Extracted data entries
# # # #

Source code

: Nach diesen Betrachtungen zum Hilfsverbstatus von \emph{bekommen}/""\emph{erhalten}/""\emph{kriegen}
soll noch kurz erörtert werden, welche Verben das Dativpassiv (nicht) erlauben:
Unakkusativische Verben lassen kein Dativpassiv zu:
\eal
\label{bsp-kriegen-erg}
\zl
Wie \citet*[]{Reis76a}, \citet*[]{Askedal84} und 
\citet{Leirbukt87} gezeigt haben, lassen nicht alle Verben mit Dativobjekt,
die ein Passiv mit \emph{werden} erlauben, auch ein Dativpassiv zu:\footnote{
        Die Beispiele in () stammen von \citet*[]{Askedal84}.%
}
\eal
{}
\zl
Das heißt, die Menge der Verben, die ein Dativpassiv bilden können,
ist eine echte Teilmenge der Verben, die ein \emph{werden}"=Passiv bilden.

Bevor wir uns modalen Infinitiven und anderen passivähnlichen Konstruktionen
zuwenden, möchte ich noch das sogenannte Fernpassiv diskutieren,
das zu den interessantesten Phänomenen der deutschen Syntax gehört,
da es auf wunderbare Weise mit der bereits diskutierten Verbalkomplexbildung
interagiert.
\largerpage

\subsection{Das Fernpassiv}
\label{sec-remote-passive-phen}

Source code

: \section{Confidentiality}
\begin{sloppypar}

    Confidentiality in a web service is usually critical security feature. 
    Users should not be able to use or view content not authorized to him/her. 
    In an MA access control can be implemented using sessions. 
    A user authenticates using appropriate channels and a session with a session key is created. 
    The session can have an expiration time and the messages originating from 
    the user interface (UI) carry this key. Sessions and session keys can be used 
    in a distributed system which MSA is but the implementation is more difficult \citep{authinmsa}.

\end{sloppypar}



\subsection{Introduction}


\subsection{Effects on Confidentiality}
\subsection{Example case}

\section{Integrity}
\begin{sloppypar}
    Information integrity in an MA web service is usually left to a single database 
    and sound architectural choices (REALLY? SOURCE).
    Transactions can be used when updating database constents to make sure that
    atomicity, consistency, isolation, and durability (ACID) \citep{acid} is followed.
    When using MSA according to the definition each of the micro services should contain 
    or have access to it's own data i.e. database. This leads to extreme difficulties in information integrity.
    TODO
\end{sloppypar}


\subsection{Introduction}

# # # #

§ Exercise: Say only the number of lines above holding "Verben".

§ Answer space: 5